Every line with the word "function" in it should be extracted from the data that follows.

BEGIN Dataset

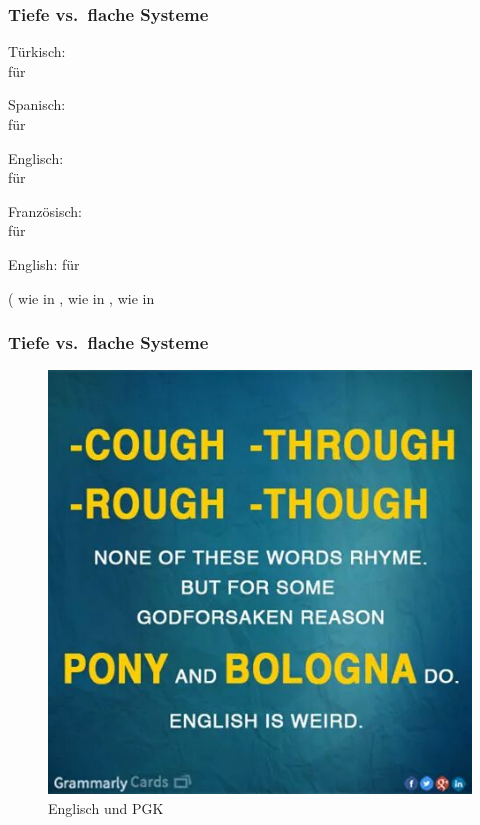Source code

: \begin{frame}
\frametitle{Tiefe vs.\ flache Systeme}


	\ea Türkisch: \\
	 für \textipa{[dYkkan]}
	
	\ex Spanisch: \\
	 für \textipa{[negoTio]}
	
	\ex Englisch: \\
	 für \textipa{[bIzn@z]}
	
	\ex Französisch: \\
	 für \textipa{[butik]}
	\z 
	
\pause	
	
	\ea English:  für  

\pause  
	
	( wie in ,  wie in ,  wie in 
	\z 

\end{frame}


\begin{frame}
\frametitle{Tiefe vs.\ flache Systeme}


\begin{figure}
\centering
	\includegraphics[scale=.3]{material/04GraphEnglischPGK}
	\caption{Englisch und PGK}\label{grammarlycard}
\end{figure}

\end{frame}


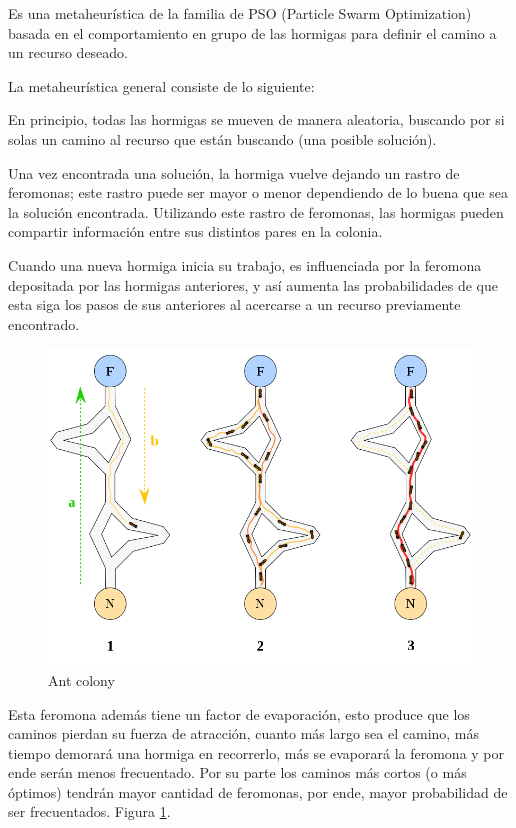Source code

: \documentclass[a4paper,spanish]{article}
\begin{document}
Es una metaheurística de la familia de PSO (Particle Swarm Optimization) basada en el
comportamiento en grupo de las hormigas para definir el camino a un recurso deseado.

La metaheurística general consiste de lo siguiente:

En principio, todas las hormigas se mueven de manera aleatoria, buscando por si solas
un camino al recurso que están buscando (una posible solución).

Una vez encontrada una solución, la hormiga vuelve dejando un rastro de feromonas; 
este rastro puede ser mayor o menor dependiendo de lo buena que sea la solución encontrada.
Utilizando este rastro de feromonas, las hormigas pueden compartir información entre sus
distintos pares en la colonia. 

Cuando una nueva hormiga inicia su trabajo, es influenciada por la feromona depositada por
las hormigas anteriores, y así aumenta las probabilidades de que esta siga los pasos de sus
anteriores al acercarse a un recurso previamente encontrado.

\begin{figure}[h]
	\centering
	\includegraphics[scale=0.2]{./img/antscolonyalg.png}
	\caption{Ant colony}
	\label{img:ants}
\end{figure}

Esta feromona además tiene un factor de evaporación, esto produce que los caminos pierdan
su fuerza de atracción, cuanto más largo sea el camino, más tiempo demorará una hormiga
en recorrerlo, más se evaporará la feromona y por ende serán menos frecuentado. Por su parte
los caminos más cortos (o más óptimos) tendrán mayor cantidad de feromonas, por ende, mayor
probabilidad de ser frecuentados. Figura \ref{img:ants}.
\end{document}
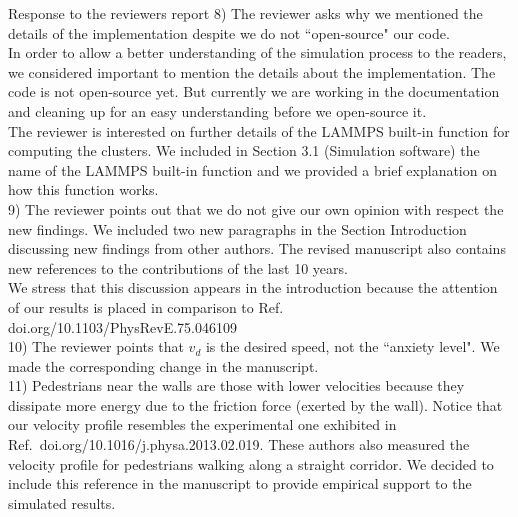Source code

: \documentclass[a4paper,12pt]{letter}
\begin{document}
\begin{letter}{Response to the reviewers report}
{8) The reviewer asks why we mentioned the details of the implementation despite 
we do not ``open-source" our code. \\

In order to allow a better understanding of the simulation process to the readers, we 
considered important to mention the details about the implementation. The code is not open-source yet.
But currently we are working in the documentation and cleaning up for an easy understanding before we open-source it. \\

The reviewer is interested on further details of the LAMMPS built-in function for 
computing the clusters. We included in Section 3.1 (Simulation software) the name of the LAMMPS 
built-in function and we provided a brief explanation on how this function works. \\ 

9) The reviewer points out that we do not give our own opinion with respect
the new findings. We included two new paragraphs in the Section Introduction discussing new findings from other authors. The revised manuscript also contains new references to the contributions of the last 10 years.\\


We stress that this discussion appears in the introduction because the attention of our results is placed in comparison to Ref. doi.org/10.1103/PhysRevE.75.046109  \\ 


10) The reviewer points that $v_d$ is the desired speed, not the ``anxiety level". 
We made the corresponding change in the manuscript.\\

11) Pedestrians near the walls are those with lower velocities because they 
dissipate more energy due to the friction force (exerted by the wall).
Notice that our velocity profile resembles the experimental one
exhibited in  Ref.~doi.org/10.1016/j.physa.2013.02.019.
These authors also measured the velocity profile for
pedestrians walking along a straight corridor. We decided to
include this reference in the manuscript to provide empirical 
support to the simulated results. \\

}
\end{letter}
\end{document}
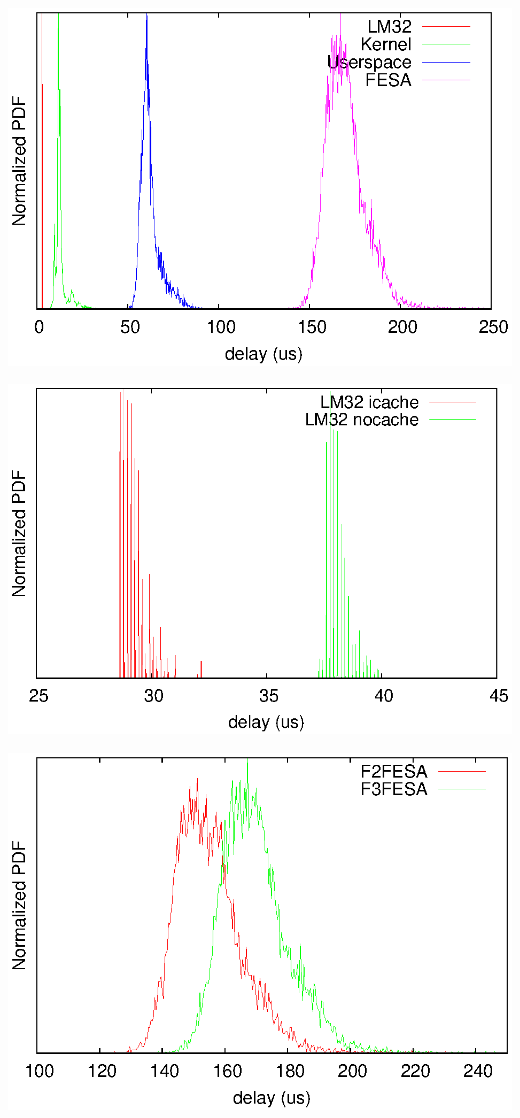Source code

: \documentclass[25pt,halfparskip-,pagesize]{scrartcl}
\begin{document}
\begin{multicols*}{3}
\includegraphics[width=\columnwidth]{../images/WEPD48f1}

\includegraphics[width=\columnwidth]{../images/lm32plot}

\includegraphics[width=\columnwidth]{../images/fesa_plot}


\end{multicols*}
\end{document}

END Dataset

**The completed task:**
The reviewer is interested on further details of the LAMMPS built-in function for 
built-in function and we provided a brief explanation on how this function works. \\ 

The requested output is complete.